• **Your task**: Go through the listing below and output exactly the line with "<h2>Table contents/h2>", the line with "Showing the Online User List</a></li>", and each line between; omit the rest.

• **Stored data**:
--------------------------------

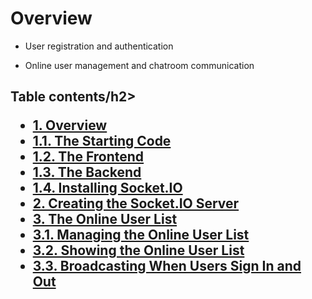 # Overview 
- User registration and authentication

- Online user management and chatroom communication

<h2>Table contents/h2>
<ul class="toc">
<li><a href="#section1">1. Overview</a></li>
<li><a href="#section1.1">1.1. The Starting Code</a></li>
<li><a href="#section1.2">1.2. The Frontend</a></li>
<li><a href="#section1.3">1.3. The Backend</a></li>
<li><a href="#section1.4">1.4. Installing Socket.IO</a></li>
<li><a href="#section2">2. Creating the Socket.IO Server</a></li>
<li><a href="#section3">3. The Online User List</a></li>
<li><a href="#section3.1">3.1. Managing the Online User List</a></li>
<li><a href="#section3.2">3.2. Showing the Online User List</a></li>
<li><a href="#section3.3">3.3. Broadcasting When Users Sign In and Out</a></li>
</ul>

--------------------------------

• **Answer**:
<h2>Table contents/h2>
<ul class="toc">
<li><a href="#section1">1. Overview</a></li>
<li><a href="#section1.1">1.1. The Starting Code</a></li>
<li><a href="#section1.2">1.2. The Frontend</a></li>
<li><a href="#section1.3">1.3. The Backend</a></li>
<li><a href="#section1.4">1.4. Installing Socket.IO</a></li>
<li><a href="#section2">2. Creating the Socket.IO Server</a></li>
<li><a href="#section3">3. The Online User List</a></li>
<li><a href="#section3.1">3.1. Managing the Online User List</a></li>
<li><a href="#section3.2">3.2. Showing the Online User List</a></li>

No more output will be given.